A Fort Carson artillery officer charged in what a judge called an "extraordinary" series of crimes against children in El Paso County - including kidnapping and sexual assault - will face the allegations at a single trial.
First Lt. Aaron Gregory Lucas will be tried beginning Jan. 4 in nine encounters with 11 prepubescent girls, El Paso County District Judge David A. Shakes ruled Friday over the protests of Lucas' attorneys, who argued for five separate trials.
In most of the cases, Lucas, 32, is accused of exposing himself and coercing or trying to coerce the girls to touch his penis.

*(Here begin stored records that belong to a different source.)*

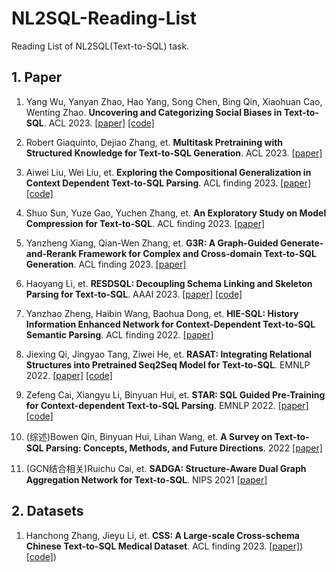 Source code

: # NL2SQL-Reading-List
Reading List of NL2SQL(Text-to-SQL) task.


## 1. Paper
1. Yang Wu, Yanyan Zhao, Hao Yang, Song Chen, Bing Qin, Xiaohuan Cao, Wenting Zhao. **Uncovering and Categorizing Social Biases in Text-to-SQL**. ACL 2023. [[paper]](https://aclanthology.org/2023.acl-long.759/) [[code]](https://github.com/theNamek/Trustworthy-Text2SQL)

1. Robert Giaquinto, Dejiao Zhang, et. **Multitask Pretraining with Structured Knowledge for Text-to-SQL Generation**. ACL 2023. [[paper]](https://aclanthology.org/2023.acl-long.620/)

2. Aiwei Liu, Wei Liu, et. **Exploring the Compositional Generalization in Context Dependent Text-to-SQL Parsing**. ACL finding 2023. [[paper]](https://aclanthology.org/2023.findings-acl.43/) [[code]](https://github.com/THU-BPM/CD-Text2SQL-CG)

3. Shuo Sun, Yuze Gao, Yuchen Zhang, et. **An Exploratory Study on Model Compression for Text-to-SQL**. ACL finding 2023. [[paper]](https://aclanthology.org/2023.findings-acl.740/)

4. Yanzheng Xiang, Qian-Wen Zhang, et. **G3R: A Graph-Guided Generate-and-Rerank Framework for Complex and Cross-domain Text-to-SQL Generation**. ACL finding 2023. [[paper]](https://aclanthology.org/2023.findings-acl.23/)

5. Haoyang Li, et. **RESDSQL: Decoupling Schema Linking and Skeleton Parsing for Text-to-SQL**. AAAI 2023. [[paper]](https://ojs.aaai.org/index.php/AAAI/article/view/26535) [[code]](https://github.com/RUCKBReasoning/RESDSQL)

6. Yanzhao Zheng, Haibin Wang, Baohua Dong, et. **HIE-SQL: History Information Enhanced Network for Context-Dependent Text-to-SQL Semantic Parsing**. ACL finding 2022. [[paper]](https://aclanthology.org/2022.findings-acl.236.pdf)

7. Jiexing Qi, Jingyao Tang, Ziwei He, et. **RASAT: Integrating Relational Structures into Pretrained Seq2Seq Model for Text-to-SQL**. EMNLP 2022. [[paper]](https://arxiv.org/pdf/2205.06983.pdf) [[code]](https://github.com/LUMIA-group/rasat)

8. Zefeng Cai, Xiangyu Li, Binyuan Hui, et. **STAR: SQL Guided Pre-Training for Context-dependent Text-to-SQL Parsing**. EMNLP 2022. [[paper]](https://arxiv.org/pdf/2205.06983.pdf) [[code]](https://github.com/AlibabaResearch/DAMO-ConvAI/tree/main/star)

9. (综述)Bowen Qin, Binyuan Hui, Lihan Wang, et. **A Survey on Text-to-SQL Parsing: Concepts, Methods, and Future Directions**. 2022 [[paper]](https://arxiv.org/abs/2208.13629)

10. (GCN结合相关)Ruichu Cai, et. **SADGA: Structure-Aware Dual Graph Aggregation Network for Text-to-SQL**. NIPS 2021 [[paper]](https://proceedings.neurips.cc/paper_files/paper/2021/hash/3f1656d9668dffcf8119e3ecff873558-Abstract.html)





## 2. Datasets
1. Hanchong Zhang, Jieyu Li, et. **CSS: A Large-scale Cross-schema Chinese Text-to-SQL Medical Dataset**. ACL finding 2023. [[paper]](https://aclanthology.org/2023.findings-acl.435/)) [[code]](https://huggingface.co/datasets/zhanghanchong/css))
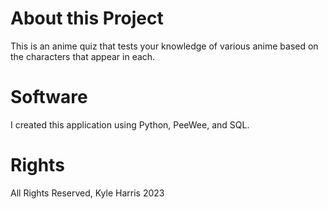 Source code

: # About this Project
This is an anime quiz that tests your knowledge of various anime based on the characters that appear in each.

# Software
I created this application using Python, PeeWee, and SQL.

# Rights
All Rights Reserved, Kyle Harris 2023

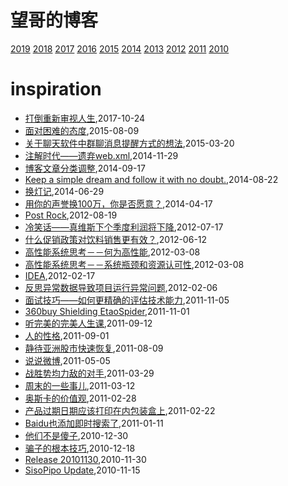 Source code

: # 望哥的博客
 [2019](/2019/)
 [2018](/2018/)
 [2017](/2017/)
 [2016](/2016/)
 [2015](/2015/)
 [2014](/2014/)
 [2013](/2013/)
 [2012](/2012/)
 [2011](/2011/)
 [2010](/2010/)


# inspiration
* [打倒重新审视人生](/2017/2017-10-24-different_sence_of_life),2017-10-24
* [面对困难的态度](/2015/2015-08-09-attitude-for-difficuty),2015-08-09
* [关于聊天软件中群聊消息提醒方式的想法](/2015/2015-03-20-idea-about-group-chat),2015-03-20
* [注解时代——遗弃web.xml](/2014/2014-11-29-deprecate-web-xml),2014-11-29
* [博客文章分类调整](/2014/2014-09-17-adjust-blog-category),2014-09-17
* [Keep a simple dream and follow it with no doubt.](/2014/2014-08-22-keep-a-simple-dream-and-follow-it-with-no-doubt),2014-08-22
* [换灯记](/2014/2014-06-29-replace-light),2014-06-29
* [用你的声誉换100万，你是否愿意？](/2014/2014-04-17-100million-or-reputation),2014-04-17
* [Post Rock](/2012/2012-08-19-post-rock),2012-08-19
* [冷笑话——真维斯下个季度利润将下降](/2012/2012-07-17-joke-why-sale-will-decline),2012-07-17
* [什么促销政策对饮料销售更有效？](/2012/2012-06-12-better-policy-for-sale),2012-06-12
* [高性能系统思考－－何为高性能](/2012/2012-03-08-what-is-high-performance),2012-03-08
* [高性能系统思考－－系统瓶颈和资源认可性](/2012/2012-03-08-bottom-neck-and-compromise),2012-03-08
* [IDEA](/2012/2012-02-17-idea-reader-for-english-learner),2012-02-17
* [反思异常数据导致项目运行异常问题](/2012/2012-02-06-rethink_exception_because_of_speical_data),2012-02-06
* [面试技巧——如何更精确的评估技术能力](/2011/2011-11-05-how_to_evaluate_skill_in_interview),2011-11-05
* [360buy Shielding EtaoSpider](/2011/2011-11-01-360buy-shielding-etaospider),2011-11-01
* [听完美的完美人生课](/2011/2011-09-12-wanmei-lecture),2011-09-12
* [人的性格](/2011/2011-09-01-human_nature),2011-09-01
* [静待亚洲股市快速恢复](/2011/2011-08-09-wish_asia_stock_get_well),2011-08-09
* [说说微博](/2011/2011-05-05-about_weibo),2011-05-05
* [战胜势均力敌的对手](/2011/2011-03-29-how_to_beat_powerful_enemy),2011-03-29
* [周末的一些事儿](/2011/2011-03-12-something),2011-03-12
* [奥斯卡的价值观](/2011/2011-02-28-oscar_value),2011-02-28
* [产品过期日期应该打印在内包装盒上](/2011/2011-02-22-product_usage_deadline_should_printed_on_packages),2011-02-22
* [Baidu也添加即时搜索了](/2011/2011-01-11-baidu-instant-search),2011-01-11
* [他们不是傻子](/2010/2010-12-30-they_are_not_stupid),2010-12-30
* [骗子的根本技巧](/2010/2010-12-18-the_basic_skill_of_cheater),2010-12-18
* [Release 20101130](/2010/2010-11-30-release-20101130),2010-11-30
* [SisoPipo Update](/2010/2010-11-15-sisopipoupdate),2010-11-15
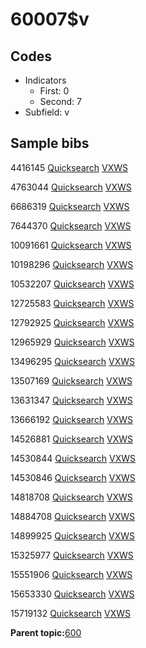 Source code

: # 60007$v

## Codes

-   Indicators
    -   First: 0
    -   Second: 7
-   Subfield: v

## Sample bibs

4416145 [Quicksearch](https://search.library.yale.edu/catalog/4416145) [VXWS](http://prodorbis.library.yale.edu:7014/vxws/GetHoldingsService?bibId=4416145)

4763044 [Quicksearch](https://search.library.yale.edu/catalog/4763044) [VXWS](http://prodorbis.library.yale.edu:7014/vxws/GetHoldingsService?bibId=4763044)

6686319 [Quicksearch](https://search.library.yale.edu/catalog/6686319) [VXWS](http://prodorbis.library.yale.edu:7014/vxws/GetHoldingsService?bibId=6686319)

7644370 [Quicksearch](https://search.library.yale.edu/catalog/7644370) [VXWS](http://prodorbis.library.yale.edu:7014/vxws/GetHoldingsService?bibId=7644370)

10091661 [Quicksearch](https://search.library.yale.edu/catalog/10091661) [VXWS](http://prodorbis.library.yale.edu:7014/vxws/GetHoldingsService?bibId=10091661)

10198296 [Quicksearch](https://search.library.yale.edu/catalog/10198296) [VXWS](http://prodorbis.library.yale.edu:7014/vxws/GetHoldingsService?bibId=10198296)

10532207 [Quicksearch](https://search.library.yale.edu/catalog/10532207) [VXWS](http://prodorbis.library.yale.edu:7014/vxws/GetHoldingsService?bibId=10532207)

12725583 [Quicksearch](https://search.library.yale.edu/catalog/12725583) [VXWS](http://prodorbis.library.yale.edu:7014/vxws/GetHoldingsService?bibId=12725583)

12792925 [Quicksearch](https://search.library.yale.edu/catalog/12792925) [VXWS](http://prodorbis.library.yale.edu:7014/vxws/GetHoldingsService?bibId=12792925)

12965929 [Quicksearch](https://search.library.yale.edu/catalog/12965929) [VXWS](http://prodorbis.library.yale.edu:7014/vxws/GetHoldingsService?bibId=12965929)

13496295 [Quicksearch](https://search.library.yale.edu/catalog/13496295) [VXWS](http://prodorbis.library.yale.edu:7014/vxws/GetHoldingsService?bibId=13496295)

13507169 [Quicksearch](https://search.library.yale.edu/catalog/13507169) [VXWS](http://prodorbis.library.yale.edu:7014/vxws/GetHoldingsService?bibId=13507169)

13631347 [Quicksearch](https://search.library.yale.edu/catalog/13631347) [VXWS](http://prodorbis.library.yale.edu:7014/vxws/GetHoldingsService?bibId=13631347)

13666192 [Quicksearch](https://search.library.yale.edu/catalog/13666192) [VXWS](http://prodorbis.library.yale.edu:7014/vxws/GetHoldingsService?bibId=13666192)

14526881 [Quicksearch](https://search.library.yale.edu/catalog/14526881) [VXWS](http://prodorbis.library.yale.edu:7014/vxws/GetHoldingsService?bibId=14526881)

14530844 [Quicksearch](https://search.library.yale.edu/catalog/14530844) [VXWS](http://prodorbis.library.yale.edu:7014/vxws/GetHoldingsService?bibId=14530844)

14530846 [Quicksearch](https://search.library.yale.edu/catalog/14530846) [VXWS](http://prodorbis.library.yale.edu:7014/vxws/GetHoldingsService?bibId=14530846)

14818708 [Quicksearch](https://search.library.yale.edu/catalog/14818708) [VXWS](http://prodorbis.library.yale.edu:7014/vxws/GetHoldingsService?bibId=14818708)

14884708 [Quicksearch](https://search.library.yale.edu/catalog/14884708) [VXWS](http://prodorbis.library.yale.edu:7014/vxws/GetHoldingsService?bibId=14884708)

14899925 [Quicksearch](https://search.library.yale.edu/catalog/14899925) [VXWS](http://prodorbis.library.yale.edu:7014/vxws/GetHoldingsService?bibId=14899925)

15325977 [Quicksearch](https://search.library.yale.edu/catalog/15325977) [VXWS](http://prodorbis.library.yale.edu:7014/vxws/GetHoldingsService?bibId=15325977)

15551906 [Quicksearch](https://search.library.yale.edu/catalog/15551906) [VXWS](http://prodorbis.library.yale.edu:7014/vxws/GetHoldingsService?bibId=15551906)

15653330 [Quicksearch](https://search.library.yale.edu/catalog/15653330) [VXWS](http://prodorbis.library.yale.edu:7014/vxws/GetHoldingsService?bibId=15653330)

15719132 [Quicksearch](https://search.library.yale.edu/catalog/15719132) [VXWS](http://prodorbis.library.yale.edu:7014/vxws/GetHoldingsService?bibId=15719132)

**Parent topic:**[600](../../tags/600/600.md)

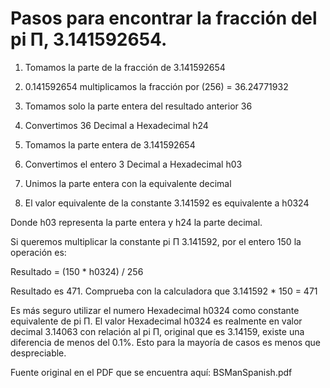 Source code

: # Pasos para encontrar la fracción del pi Π, 3.141592654.

1. Tomamos la parte de la fracción de 3.141592654

2. 0.141592654 multiplicamos la fracción por (256) = 36.24771932

3. Tomamos solo la parte entera del resultado anterior 36

4. Convertimos 36 Decimal a Hexadecimal h24

5. Tomamos la parte entera de 3.141592654

6. Convertimos el entero 3 Decimal a Hexadecimal h03

7. Unimos la parte entera con la equivalente decimal

8. El valor equivalente de la constante 3.141592 es equivalente a h0324

Donde h03 representa la parte entera y h24 la parte decimal.

Si queremos multiplicar la constante pi Π 3.141592, por el entero 150 la operación es:

Resultado = (150 * h0324) / 256

Resultado es 471. Comprueba con la calculadora que 3.141592 * 150 = 471

Es más seguro utilizar el numero Hexadecimal h0324 como constante equivalente de pi Π. El valor Hexadecimal h0324 es realmente en valor decimal 3.14063 con relación al pi Π, original que es 3.14159, existe una diferencia de menos del 0.1%. Esto para la mayoría de casos es menos que despreciable.


Fuente original en el PDF que se encuentra aquí: BSManSpanish.pdf
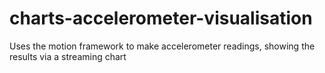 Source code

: charts-accelerometer-visualisation
==================================

Uses the motion framework to make accelerometer readings, showing the results via a streaming chart
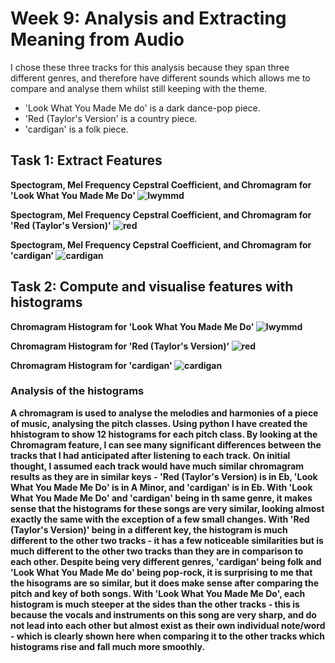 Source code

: # Week 9: Analysis and Extracting Meaning from Audio 

I chose these three tracks for this analysis because they span three different genres, and therefore have different sounds which allows me to compare and analyse them whilst still keeping with the theme.
- 'Look What You Made Me do' is a dark dance-pop piece.
- 'Red (Taylor's Version' is a country piece.
- 'cardigan' is a folk piece. 

## Task 1: Extract Features
<b> Spectogram, Mel Frequency Cepstral Coefficient, and Chromagram for 'Look What You Made Me Do' 
![lwymmd](lwymmd.PNG)

<b> Spectogram, Mel Frequency Cepstral Coefficient, and Chromagram for 'Red (Taylor's Version)' 
![red](red.PNG)

<b> Spectogram, Mel Frequency Cepstral Coefficient, and Chromagram for 'cardigan' 
![cardigan](cardigan.PNG)

## Task 2: Compute and visualise features with histograms

<b> Chromagram Histogram for 'Look What You Made Me Do' 
![lwymmd](lwymmd_analysis.png)

<b> Chromagram Histogram for 'Red (Taylor's Version)' 
![red](red_analysis.png)

<b> Chromagram Histogram for 'cardigan' 
![cardigan](cardigan_analysis.png)
</b>

### Analysis of the histograms
A chromagram is used to analyse the melodies and harmonies of a piece of music, analysing the pitch classes. Using python I have created the hhistogram to show 12 histograms for each pitch class. By looking at the Chromagram feature, I can see many significant differences between the tracks that I had anticipated after listening to each track. On initial thought, I assumed each track would have much similar chromagram results as they are in similar keys - 'Red (Taylor's Version) is in Eb, 'Look What You Made Me Do' is in  A Minor, and 'cardigan' is in Eb. With 'Look What You Made Me Do' and 'cardigan' being in th same genre, it makes sense that the histograms for these songs are very similar, looking almost exactly the same with the exception of a few small changes. With 'Red (Taylor's Version)' being in a different key, the histogram is much different to the other two tracks - it has a few noticeable similarities but is much different to the other two tracks than they are in comparison to each other. Despite being very different genres, 'cardigan' being folk and 'Look What You Made Me do' being pop-rock, it is surprising to me that the hisograms are so similar, but it does make sense after comparing the pitch and key of both songs. With 'Look What You Made Me Do', each histogram is much steeper at the sides than the other tracks - this is because the vocals and instruments on this song are very sharp, and do not lead into each other but almost exist as their own individual note/word - which is clearly shown here when comparing it to the other tracks which histograms rise and fall much more smoothly. 
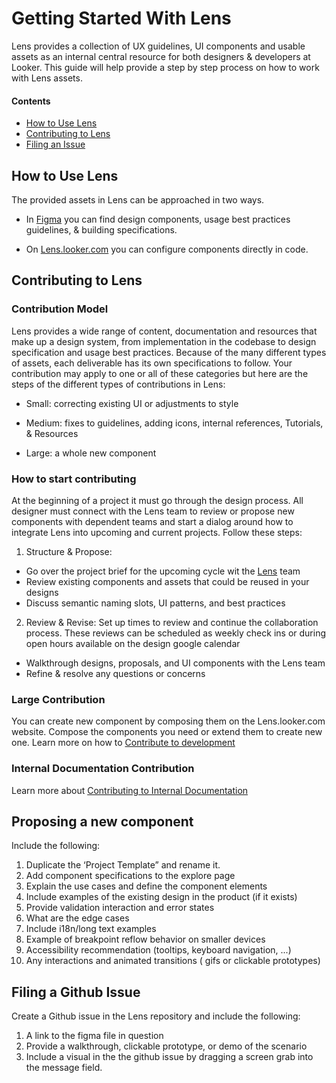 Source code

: # Getting Started With Lens

Lens provides a collection of UX guidelines, UI components and usable assets as an internal central resource for both designers & developers at Looker. This guide will help provide a step by step process on how to work with Lens assets. 

#### Contents
- [How to Use Lens](#hot-to-use-lens)
- [Contributing to Lens](#contributing-to-lens)
- [Filing an Issue](#filing-a-github-issue)

## How to Use Lens
The provided assets in Lens can be approached in two ways. 

- In [Figma](#figma.md) you can find design components, usage best practices guidelines, & building specifications.

- On [Lens.looker.com](#) you can configure components directly in code.

## Contributing to Lens

### Contribution Model
Lens provides a wide range of content, documentation and resources that make up a design system, from implementation in the codebase to design specification and usage best practices. Because of the many different types of assets, each deliverable has its own specifications to follow. Your contribution may apply to one or all of these categories but here are the steps of the different types of contributions in Lens: 

- Small: correcting existing UI or adjustments to style

- Medium: fixes to guidelines, adding icons, internal references, Tutorials, & Resources 

- Large: a whole new component

### How to start contributing 
At the beginning of a project it must go through the design process. All designer must connect with the Lens team to review or propose new components with dependent teams and start a dialog around how to integrate Lens into upcoming and current projects. Follow these steps:

1. Structure & Propose: 
  - Go over the project brief for the upcoming cycle wit the [Lens](https://looker.slack.com/messages/C9NHFLY0G) team
  - Review existing components and assets that could be reused in your designs
  - Discuss semantic naming slots, UI patterns, and best practices

2. Review & Revise: Set up times to review and continue the collaboration process. These reviews can be scheduled as weekly check ins or during open hours available on the design google calendar
  - Walkthrough designs, proposals, and UI components with the Lens team
  - Refine & resolve any questions or concerns

### Large Contribution
You can create new component by composing them on the Lens.looker.com website. Compose the components you need or extend them to create new one. 
Learn more on how to [Contribute to development](https://github.com/looker/lens/blob/993853c7328f66274989cecac0f8cf357c0dee8e/internal_docs/working_in_lens.md)

### Internal Documentation Contribution 
Learn more about [Contributing to Internal Documentation](#contributing-to-documentation)

## Proposing a new component 

Include the following:

1. Duplicate the ‘Project Template” and rename it.
2. Add component specifications to the explore page
3. Explain the use cases and define the component elements
4. Include examples of the existing design in the product (if it exists)
5. Provide validation interaction and  error states
6. What are the edge cases
7. Include i18n/long text examples
8. Example of breakpoint reflow behavior on smaller devices
9. Accessibility recommendation (tooltips, keyboard navigation, ...)
10. Any interactions and animated transitions ( gifs or clickable prototypes)

## Filing a Github Issue
Create a Github issue in the Lens repository and include the following:

1. A link to the figma file in question
2. Provide a walkthrough, clickable prototype, or demo of the scenario
3. Include a visual in the the github issue by dragging a screen grab into the message field.  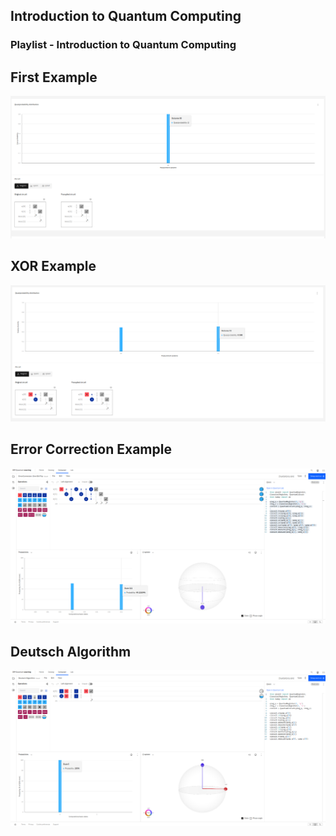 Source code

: ## Introduction to Quantum Computing

### <a target="https://www.youtube.com/watch?v=c0D8X4eN_Cg&list=PLnK6MrIqGXsJfcBdppW3CKJ858zR8P4eP">Playlist - Introduction to Quantum Computing</a>

## First Example
![first example](./image/first_example.png)

## XOR Example
![xor example](./image/xor_example.png)

## Error Correction Example
![error correction example](./image/error_correction.png)

## Deutsch Algorithm
![deutsch algorithm example](./image/deutsch_algorithm.png)

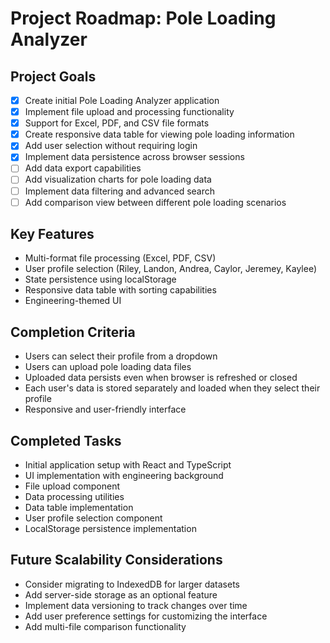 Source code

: # Project Roadmap: Pole Loading Analyzer

## Project Goals
- [x] Create initial Pole Loading Analyzer application
- [x] Implement file upload and processing functionality
- [x] Support for Excel, PDF, and CSV file formats
- [x] Create responsive data table for viewing pole loading information
- [x] Add user selection without requiring login
- [x] Implement data persistence across browser sessions
- [ ] Add data export capabilities
- [ ] Add visualization charts for pole loading data
- [ ] Implement data filtering and advanced search
- [ ] Add comparison view between different pole loading scenarios

## Key Features
- Multi-format file processing (Excel, PDF, CSV)
- User profile selection (Riley, Landon, Andrea, Caylor, Jeremey, Kaylee)
- State persistence using localStorage
- Responsive data table with sorting capabilities
- Engineering-themed UI

## Completion Criteria
- Users can select their profile from a dropdown
- Users can upload pole loading data files
- Uploaded data persists even when browser is refreshed or closed
- Each user's data is stored separately and loaded when they select their profile
- Responsive and user-friendly interface

## Completed Tasks
- Initial application setup with React and TypeScript
- UI implementation with engineering background
- File upload component
- Data processing utilities
- Data table implementation
- User profile selection component
- LocalStorage persistence implementation

## Future Scalability Considerations
- Consider migrating to IndexedDB for larger datasets
- Add server-side storage as an optional feature
- Implement data versioning to track changes over time
- Add user preference settings for customizing the interface
- Add multi-file comparison functionality
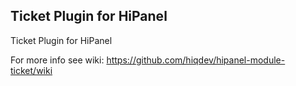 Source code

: Ticket Plugin for HiPanel
-------------------------

Ticket Plugin for HiPanel

For more info see wiki:
https://github.com/hiqdev/hipanel-module-ticket/wiki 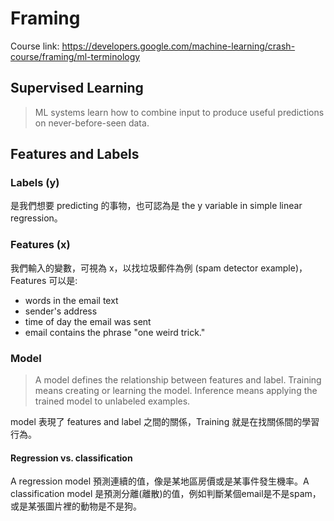 # Framing

Course link: https://developers.google.com/machine-learning/crash-course/framing/ml-terminology

## Supervised Learning

> ML systems learn how to combine input to produce useful predictions on never-before-seen data.

## Features and Labels

### Labels (y)

是我們想要 predicting 的事物，也可認為是 the y variable in simple linear regression。

### Features (x)

我們輸入的變數，可視為 x，以找垃圾郵件為例 (spam detector example)，Features 可以是:

* words in the email text
* sender's address
* time of day the email was sent
* email contains the phrase "one weird trick."

### Model

> A model defines the relationship between features and label.
> Training means creating or learning the model. 
> Inference means applying the trained model to unlabeled examples.

model 表現了 features and label 之間的關係，Training 就是在找關係間的學習行為。

#### Regression vs. classification

A regression model 預測連續的值，像是某地區房價或是某事件發生機率。A classification model 是預測分離(離散)的值，例如判斷某個email是不是spam，或是某張圖片裡的動物是不是狗。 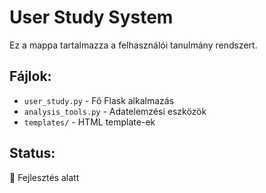 # User Study System

Ez a mappa tartalmazza a felhasználói tanulmány rendszert.

## Fájlok:
- `user_study.py` - Fő Flask alkalmazás
- `analysis_tools.py` - Adatelemzési eszközök
- `templates/` - HTML template-ek

## Status:
🔄 Fejlesztés alatt
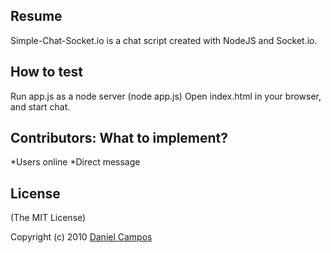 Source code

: ## Resume
Simple-Chat-Socket.io is a chat script created with NodeJS and Socket.io.

## How to test
Run app.js as a node server (node app.js)
Open index.html in your browser, and start chat.

## Contributors: What to implement?
*Users online
*Direct message


## License
(The MIT License)

Copyright (c) 2010 [Daniel Campos](d.ericeira@hotmail.com) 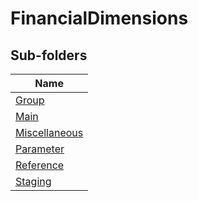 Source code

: 
# FinancialDimensions


## Sub-folders

|Name|
|---|
|[Group](Group/README.md)|
|[Main](Main/README.md)|
|[Miscellaneous](Miscellaneous/README.md)|
|[Parameter](Parameter/README.md)|
|[Reference](Reference/README.md)|
|[Staging](Staging/README.md)|



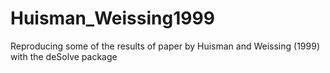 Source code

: # Huisman_Weissing1999
Reproducing some of the results of paper by Huisman and Weissing (1999) with the deSolve package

The victims - generally between the ages of 6 and 9 - allegedly were targeted at random in Colorado Springs, Fountain, and the unincorporated Stratton Meadows neighborhood between June 2010 and October 2012, a period during which Lucas also served a yearlong deployment to Afghanistan.
The crimes began shortly after Lucas was transferred to Fort Carson from Texas with the 1st Brigade Combat Team, 4th Infantry Division, according to investigators, who say there was a lull in such crimes while Lucas was overseas.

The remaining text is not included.